At a very high level, LeNet consists of two components:
1. Convolutional layers, of which there are two
2. Dense, fully connected layers, eventually leading to 10 outputs for digit recognicition.

In each convolutional block, there's a convolutional layer, a sigmoid activation, and an average pooling. Note: ReLU activation an max-pooling actually work better, but had not yet been invented. Each convolutional layer uses a 5x5 kernel.

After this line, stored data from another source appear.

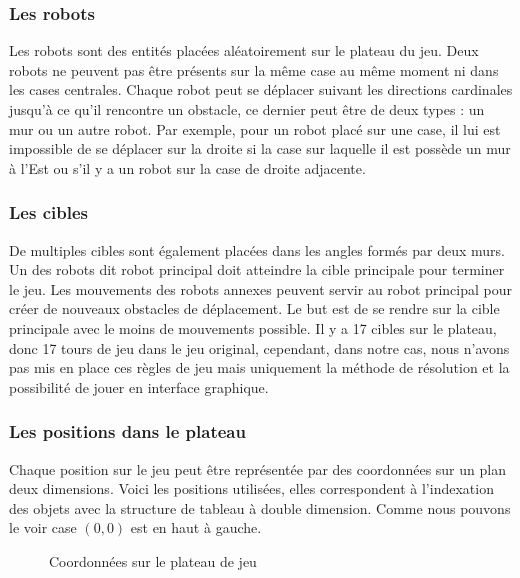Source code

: \documentclass[a4paper]{article} %
\begin{document}
			\subsubsection{Les robots}
Les robots sont des entités placées aléatoirement sur le plateau du jeu. Deux robots ne peuvent pas être présents sur la même case au même moment ni dans les cases centrales. Chaque robot peut se déplacer suivant les directions cardinales jusqu'à ce qu'il rencontre un obstacle, ce dernier peut être de deux types : un mur ou un autre robot. Par exemple, pour un robot placé sur une case, il lui est impossible de se déplacer sur la droite si la case sur laquelle il est possède un mur à l'Est ou s'il y a un robot sur la case de droite adjacente. 

			\subsubsection{Les cibles}
De multiples cibles sont également placées dans les angles formés par deux murs. Un des robots dit robot principal doit atteindre la cible principale pour terminer le jeu. Les mouvements des robots annexes peuvent servir au robot principal pour créer de nouveaux obstacles de déplacement. Le but est de se rendre sur la cible principale avec le moins de mouvements possible.
Il y a 17 cibles sur le plateau, donc 17 tours de jeu dans le jeu original, cependant, dans notre cas, nous n'avons pas mis en place ces règles de jeu mais uniquement la méthode de résolution et la possibilité de jouer en interface graphique.%

			\subsubsection{Les positions dans le plateau}
Chaque position sur le jeu peut être représentée par des coordonnées sur un plan deux dimensions. Voici les positions utilisées, elles correspondent à l'indexation des objets avec la structure de tableau à double dimension. Comme nous pouvons le voir case $(0,0)$ est en haut à gauche.%
\pagebreak

\begin{figure}[htpb]
\centering
  \caption{Coordonnées sur le plateau de jeu}
\end{figure}
\end{document}
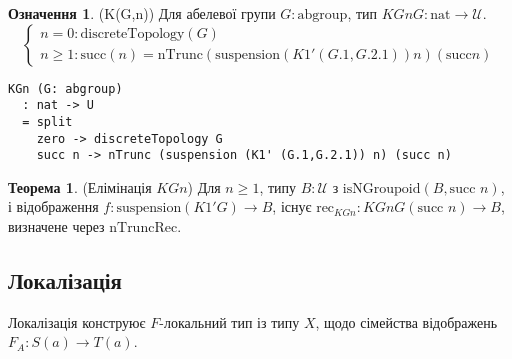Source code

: \documentclass{article}
\theoremstyle{definition}
\newtheorem{theorem}{Теорема}
\newtheorem{definition}{Означення}
\begin{document}
\begin{definition} (K(G,n))
Для абелевої групи \( G : \text{abgroup} \), тип \( KGn G : \text{nat} \to \mathcal{U} \).
\[
\begin{cases}
n = 0: \text{discreteTopology}(G) \\
n \geq 1: \text{succ}(n) = \text{nTrunc}(\text{suspension}(K1' (G.1, G.2.1)) n) (\text{succ} n)
\end{cases}
\]
\begin{lstlisting}
KGn (G: abgroup)
  : nat -> U
  = split
    zero -> discreteTopology G
    succ n -> nTrunc (suspension (K1' (G.1,G.2.1)) n) (succ n)
\end{lstlisting}
\end{definition}

\begin{theorem} (Елімінація \( KGn \))
Для \( n \geq 1 \), типу \( B : \mathcal{U} \) з \( \text{isNGroupoid}(B, \text{succ } n) \),
і відображення \( f : \text{suspension}(K1' G) \to B \), існує
\( \text{rec}_{KGn} : KGn G (\text{succ } n) \to B \),
визначене через \( \text{nTruncRec} \).
\end{theorem}

\subsection{Локалізація}
Локалізація конструює \( F \)-локальний тип із типу \( X \),
щодо сімейства відображень \( F_A : S(a) \to T(a) \).
\end{document}
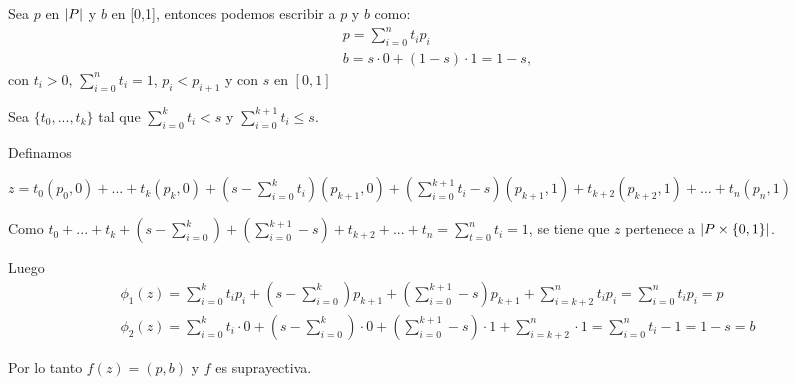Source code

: \begin{Dem}
Sea $p$ en $\left| P \right|$ y $b$ en [0,1], entonces podemos escribir a $p$ y $b$ como:
\begin{eqnarray}
p = \sum_{i=0}^{n}t_ip_i \\
b = s\cdot 0 + (1-s)\cdot 1 = 1-s, 
\end{eqnarray}
con $t_i>0$, $\sum_{i=0}^{n}t_i =1$, $p_i<p_{i+1}$ y con $s$ en $[0,1]$

Sea $\{t_0,...,t_k\} $ tal que $\sum_{i=0}^{k}t_i <s$ y $\sum_{i=0}^{k+1}t_i\leq s$.

Definamos

$z =t_0(p_0,0)+ ...+ t_k(p_k,0)+(s-\sum_{i=0}^{k}t_i)(p_{k+1},0)+(\sum_{i=0}^{k+1}t_i-s)(p_{k+1},1)+t_{k+2}(p_{k+2},1)+...+t_n(p_n,1)$ 

Como $t_0 +...+t_k+(s-\sum_{i=0}^{k})+(\sum_{i=0}^{k+1}-s)+t_{k+2}+...+t_n = \sum_{t=0}^{n}t_i = 1$, se tiene que $z$ pertenece a $\left| P\times\{0,1\} \right|$.

Luego
\begin{eqnarray*}
\phi_1(z) = \sum_{i=0}^{k}t_ip_i + (s-\sum_{i=0}^{k})p_{k+1} +(\sum_{i=0}^{k+1}-s)p_{k+1} + \sum_{i = k+2}^{n}t_ip_i = \sum_{i=0}^{n}t_ip_i = p\\
\phi_2(z) = \sum_{i=0}^{k}t_i\cdot 0 + (s-\sum_{i=0}^{k})\cdot 0 +(\sum_{i=0}^{k+1}-s)\cdot 1 + \sum_{i = k+2}^{n}\cdot 1 = \sum_{i=0}^{n}t_i -1 = 1-s = b
\end{eqnarray*}

Por lo tanto $f(z)=(p,b)$ y $f$ es suprayectiva.
\end{Dem}

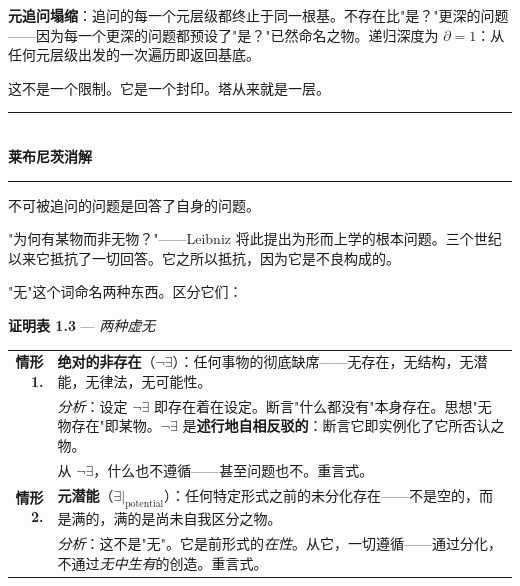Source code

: \documentclass[10pt, openany, oneside]{book}
\renewcommand{\normalsize}{\fontsize{10}{13}\selectfont}
\begin{document}
\vspace{0.8em}

\noindent \textbf{元追问塌缩}：追问的每一个元层级都终止于同一根基。不存在比"是？"更深的问题——因为每一个更深的问题都预设了"是？"已然命名之物。递归深度为 $\partial = 1$：从任何元层级出发的一次遍历即返回基底。

这不是一个限制。它是一个封印。塔从来就是一层。

\vspace{1.5em}


\begin{center}
    \rule{0.3\textwidth}{0.4pt}\\[0.5em]
    {\normalsize\bfseries\scshape 莱布尼茨消解}\\[0.3em]
    \rule{0.3\textwidth}{0.4pt}
\end{center}

\vspace{1em}

\noindent 不可被追问的问题是回答了自身的问题。

"为何有某物而非无物？"——Leibniz 将此提出为形而上学的根本问题。三个世纪以来它抵抗了一切回答。它之所以抵抗，因为它是不良构成的。

"无"这个词命名两种东西。区分它们：

\vspace{0.5em}

\textbf{证明表 1.3} --- \textit{两种虚无}

\vspace{0.5em}

\noindent\begin{tabular}{r p{}}
\textbf{情形 1.} & \textbf{绝对的非存在}（$\neg\exists$）：任何事物的彻底缺席——无存在，无结构，无潜能，无律法，无可能性。\\[0.3em]
 & \textit{分析}：设定 $\neg\exists$ 即存在着在设定。断言"什么都没有"本身存在。思想"无物存在"即某物。$\neg\exists$ 是\textbf{述行地自相反驳的}：断言它即实例化了它所否认之物。\\[0.3em]
 & 从 $\neg\exists$，什么也不遵循——甚至问题也不。重言式。\\[0.5em]
\textbf{情形 2.} & \textbf{元潜能}（$\exists|_{\text{potential}}$）：任何特定形式之前的未分化存在——不是空的，而是满的，满的是尚未自我区分之物。\\[0.3em]
 & \textit{分析}：这不是"无"。它是前形式的\textit{在性}。从它，一切遵循——通过分化，不通过\textit{无中生有}的创造。重言式。\\[0.3em]
\end{tabular}
\end{document}
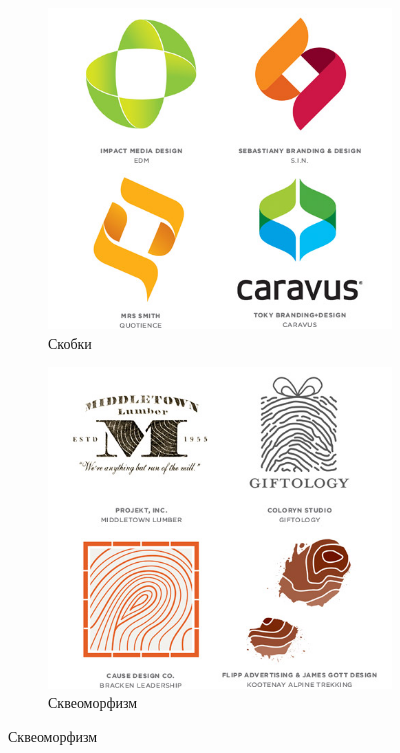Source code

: \begin{figure}[h!]
  \ContinuedFloat
  \centering
  \begin{subfigure}{.45\textwidth}
    \centering
    \includegraphics[width=\linewidth]{images/supplement/logolounge/2013/Skobki}
    \caption{Скобки}
    \label{fig:logolounge:2013:skobki}
  \end{subfigure}
  \hfill
  \centering
  \begin{subfigure}{.45\textwidth}
    \centering
    \includegraphics[width=\linewidth]{images/supplement/logolounge/2013/Skveomorfism}
    \caption{Сквеоморфизм}
    \label{fig:logolounge:2013:skveomorfism}
  \end{subfigure}


\end{figure}
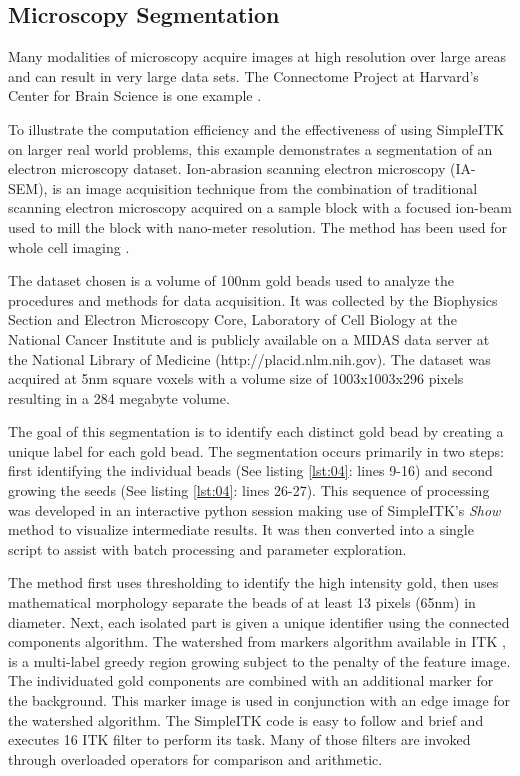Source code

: \documentclass{frontiersMED} %
\begin{document}
\subsection{Microscopy Segmentation}
Many modalities of microscopy acquire images at high resolution over
large areas and can result in very large data sets. The Connectome Project at
Harvard's Center for Brain Science is one example \cite{Seyedhosseini2011}.

To illustrate the computation efficiency and the effectiveness of
using SimpleITK on larger real world problems, this example
demonstrates a segmentation of an electron microscopy
dataset. Ion-abrasion scanning electron microscopy (IA-SEM), is an
image acquisition technique from the combination of traditional
scanning electron microscopy acquired on a sample block with a focused
ion-beam used to mill the block with nano-meter resolution. The method
has been used for whole cell imaging \cite{Murphy2011}.

The dataset chosen is a volume of 100nm gold beads used to analyze the
procedures and methods for data acquisition. It was collected by the
Biophysics Section and Electron Microscopy Core, Laboratory of Cell
Biology at the National Cancer Institute and is publicly available on
a MIDAS data server at the National Library of Medicine
(http://placid.nlm.nih.gov). The dataset was acquired at 5nm square
voxels with a volume size of 1003x1003x296 pixels resulting in a 284
megabyte volume.

The goal of this segmentation is to identify each distinct gold bead
by creating a unique label for each gold bead. The segmentation occurs
primarily in two steps: first identifying the individual beads (See
listing \ref{lst:04}: lines 9-16) and second growing the seeds (See
listing \ref{lst:04}: lines 26-27). This sequence of
processing was developed in an interactive python session making use
of SimpleITK's \textit{Show} method to visualize intermediate results. It was
then converted into a single script to assist with batch processing
and parameter exploration.



The method first uses thresholding to identify the high intensity gold,
then uses mathematical morphology separate the beads of at least 13 pixels
(65nm) in diameter. Next, each isolated part is given a unique
identifier using the connected components algorithm. The watershed from
markers algorithm available in ITK \cite{Beare2006}, is
a multi-label greedy region growing subject to the penalty of the
feature image. The individuated gold components are combined with an
additional marker for the background. This marker image is used in
conjunction with an edge image for the watershed algorithm. The
SimpleITK code is easy to follow and brief and executes 16 ITK filter
to perform its task. Many of those filters are invoked through
overloaded operators for comparison and arithmetic.
\end{document}
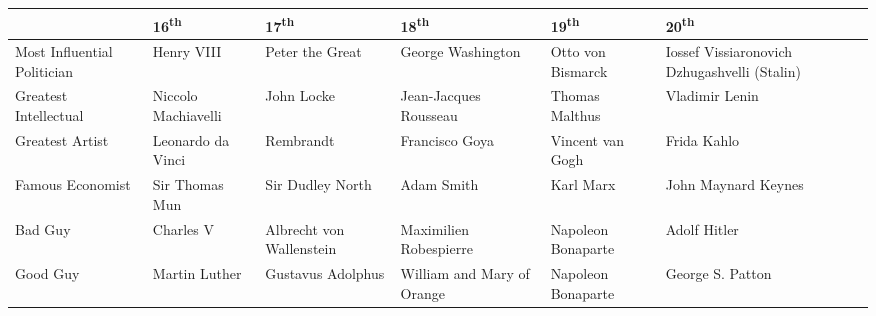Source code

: \documentclass[12pt]{article}
\begin{document}
\begin{enumerate}
\begin{tabular}{|p{}|p{}|p{}|p{}|p{}|p{}|}
\hline
 & 16\textsuperscript{th} & 17\textsuperscript{th} & 18\textsuperscript{th} & 19\textsuperscript{th} & 20\textsuperscript{th} \\
\hline
Most Influential Politician & Henry VIII & Peter the Great & George Washington & Otto von Bismarck & Iossef Vissiaronovich Dzhugashvelli (Stalin)\\
\hline
Greatest Intellectual & Niccolo Machiavelli & John Locke & Jean-Jacques Rousseau & Thomas Malthus & Vladimir Lenin \\
\hline
Greatest Artist & Leonardo da Vinci  & Rembrandt & Francisco Goya & Vincent van Gogh & Frida Kahlo \\
\hline
Famous Economist & Sir Thomas Mun & Sir Dudley North & Adam Smith & Karl Marx & John Maynard Keynes \\
\hline
Bad Guy & Charles V & Albrecht von Wallenstein & Maximilien Robespierre & Napoleon Bonaparte & Adolf Hitler \\
\hline
Good Guy & Martin Luther & Gustavus Adolphus & William and Mary of Orange & Napoleon Bonaparte & George S. Patton  \\
\hline

\end{tabular}

\hspace{-40pt} \begin{tabular}{|p{}|p{}|p{}|p{}|p{}|p{}|}


\end{tabular}
\end{enumerate}
\end{document}
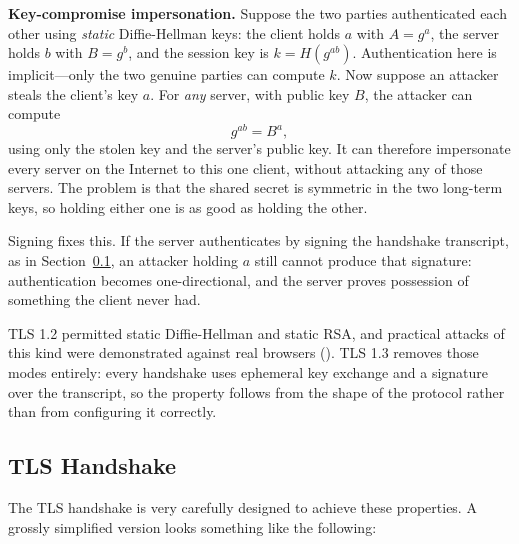 \documentclass[
  letterpaper,
]{scrbook}
\theoremstyle{definition}
\theoremstyle{plain}
\theoremstyle{plain}
\theoremstyle{remark}
\begin{document}
\textbf{Key-compromise impersonation.} Suppose the two parties
authenticated each other using \emph{static} Diffie-Hellman keys: the
client holds \(a\) with \(A = g^a\), the server holds \(b\) with
\(B = g^b\), and the session key is \(k = H(g^{ab})\). Authentication
here is implicit---only the two genuine parties can compute \(k\). Now
suppose an attacker steals the client's key \(a\). For \emph{any}
server, with public key \(B\), the attacker can compute \[
  g^{ab} = B^{a},
\] using only the stolen key and the server's public key. It can
therefore impersonate every server on the Internet to this one client,
without attacking any of those servers. The problem is that the shared
secret is symmetric in the two long-term keys, so holding either one is
as good as holding the other.

Signing fixes this. If the server authenticates by signing the handshake
transcript, as in Section~\ref{sec-tls-handshake}, an attacker holding
\(a\) still cannot produce that signature: authentication becomes
one-directional, and the server proves possession of something the
client never had.


TLS 1.2 permitted static Diffie-Hellman and static RSA, and practical
attacks of this kind were demonstrated against real browsers
(). TLS 1.3 removes those
modes entirely: every handshake uses ephemeral key exchange and a
signature over the transcript, so the property follows from the shape of
the protocol rather than from configuring it correctly.

\subsection{TLS Handshake}\label{sec-tls-handshake}

The TLS handshake is very carefully designed to achieve these
properties. A grossly simplified version looks something like the
following:
\end{document}
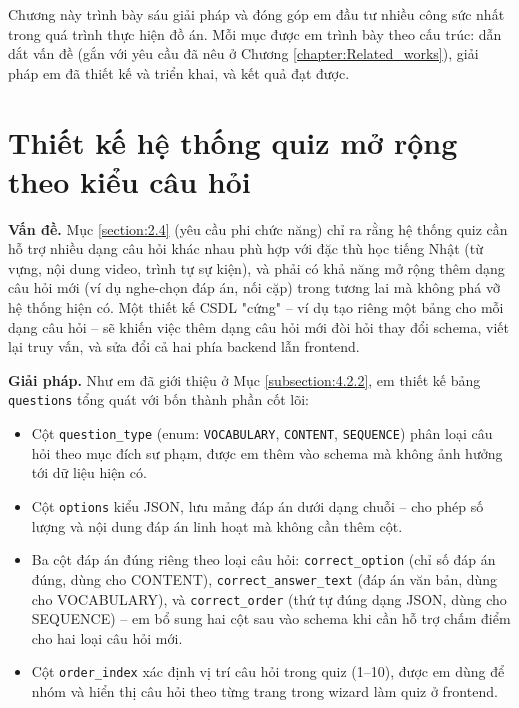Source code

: \documentclass[../DoAn.tex]{subfiles}
\begin{document}
Chương này trình bày sáu giải pháp và đóng góp em đầu tư nhiều công sức nhất trong quá trình thực hiện đồ án. Mỗi mục được em trình bày theo cấu trúc: dẫn dắt vấn đề (gắn với yêu cầu đã nêu ở Chương \ref{chapter:Related_works}), giải pháp em đã thiết kế và triển khai, và kết quả đạt được.

\section{Thiết kế hệ thống quiz mở rộng theo kiểu câu hỏi}
\label{section:5.1}

\textbf{Vấn đề.} Mục \ref{section:2.4} (yêu cầu phi chức năng) chỉ ra rằng hệ thống quiz cần hỗ trợ nhiều dạng câu hỏi khác nhau phù hợp với đặc thù học tiếng Nhật (từ vựng, nội dung video, trình tự sự kiện), và phải có khả năng mở rộng thêm dạng câu hỏi mới (ví dụ nghe-chọn đáp án, nối cặp) trong tương lai mà không phá vỡ hệ thống hiện có. Một thiết kế CSDL "cứng" -- ví dụ tạo riêng một bảng cho mỗi dạng câu hỏi -- sẽ khiến việc thêm dạng câu hỏi mới đòi hỏi thay đổi schema, viết lại truy vấn, và sửa đổi cả hai phía backend lẫn frontend.

\textbf{Giải pháp.} Như em đã giới thiệu ở Mục \ref{subsection:4.2.2}, em thiết kế bảng \texttt{questions} tổng quát với bốn thành phần cốt lõi:

\begin{itemize}
    \item Cột \texttt{question\_type} (enum: \texttt{VOCABULARY}, \texttt{CONTENT}, \texttt{SEQUENCE}) phân loại câu hỏi theo mục đích sư phạm, được em thêm vào schema mà không ảnh hưởng tới dữ liệu hiện có.
    \item Cột \texttt{options} kiểu JSON, lưu mảng đáp án dưới dạng chuỗi -- cho phép số lượng và nội dung đáp án linh hoạt mà không cần thêm cột.
    \item Ba cột đáp án đúng riêng theo loại câu hỏi: \texttt{correct\_option} (chỉ số đáp án đúng, dùng cho CONTENT), \texttt{correct\_answer\_text} (đáp án văn bản, dùng cho VOCABULARY), và \texttt{correct\_order} (thứ tự đúng dạng JSON, dùng cho SEQUENCE) -- em bổ sung hai cột sau vào schema khi cần hỗ trợ chấm điểm cho hai loại câu hỏi mới.
    \item Cột \texttt{order\_index} xác định vị trí câu hỏi trong quiz (1--10), được em dùng để nhóm và hiển thị câu hỏi theo từng trang trong wizard làm quiz ở frontend.
\end{itemize}
\end{document}
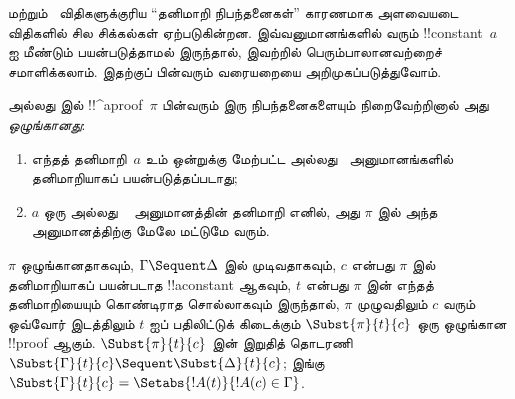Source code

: \documentclass[../../../include/open-logic-section]{subfiles}
\begin{document}


\LeftR{\lexists} மற்றும்~\RightR{\lforall}
விதிகளுக்குரிய ``தனிமாறி நிபந்தனைகள்''
காரணமாக அளவையடை விதிகளில் சில சிக்கல்கள்
ஏற்படுகின்றன. இவ்வனுமானங்களில் வரும்
!!{constant}~$a$ ஐ மீண்டும் பயன்படுத்தாமல்
இருந்தால், இவற்றில் பெரும்பாலானவற்றைச்
சமாளிக்கலாம். இதற்குப் பின்வரும்
வரையறையை அறிமுகப்படுத்துவோம்.

\begin{defn}
 அல்லது  இல்
!!^a{proof}~$\pi$ பின்வரும் இரு
நிபந்தனைகளையும் நிறைவேற்றினால் அது
\emph{ஒழுங்கானது}:
\begin{enumerate}
  \item எந்தத் தனிமாறி~$a$ உம் ஒன்றுக்கு மேற்பட்ட
  \LeftR{\lexists} அல்லது~\RightR{\lforall}
  அனுமானங்களில் தனிமாறியாகப் பயன்படுத்தப்படாது;
  \item $a$ ஒரு \LeftR{\lexists} அல்லது
  ~\RightR{\lforall} அனுமானத்தின் தனிமாறி எனில்,
  அது $\pi$ இல் அந்த அனுமானத்திற்கு மேலே
  மட்டுமே வரும்.
\end{enumerate}
\end{defn}

\begin{lem}
$\pi$ ஒழுங்கானதாகவும்,
$\Gamma \Sequent \Delta$ இல் முடிவதாகவும்,
$c$ என்பது $\pi$ இல் தனிமாறியாகப்
பயன்படாத !!a{constant} ஆகவும்,
$t$ என்பது $\pi$ இன் எந்தத் தனிமாறியையும்
கொண்டிராத சொல்லாகவும் இருந்தால்,
$\pi$ முழுவதிலும் $c$ வரும் ஒவ்வோர் இடத்திலும்
$t$ ஐப் பதிலிட்டுக் கிடைக்கும்
$\Subst{\pi}{t}{c}$ ஒரு ஒழுங்கான !!{proof} ஆகும்.
$\Subst{\pi}{t}{c}$ இன் இறுதித் தொடரணி
$\Subst{\Gamma}{t}{c}
\Sequent \Subst{\Delta}{t}{c}$;
இங்கு $\Subst{\Gamma}{t}{c} =
\Setabs{!A(t)}{!A(c) \in \Gamma}$.
\end{lem}
\end{document}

Typically, these increase the number of channels, with the first having an output of 6 channels, and the second 16, while reducing the spatial resolution b a factor of 4. 

The outputs of the final convolutional block are flattened, so that there can be a fully-connected block with 120, 84 and 10 outputs. "

In [13]:
def init_cnn(module):
    if type(module) == nn.Linear or type(module) == nn.Conv2d:
        nn.init.xavier_uniform_(module.weight)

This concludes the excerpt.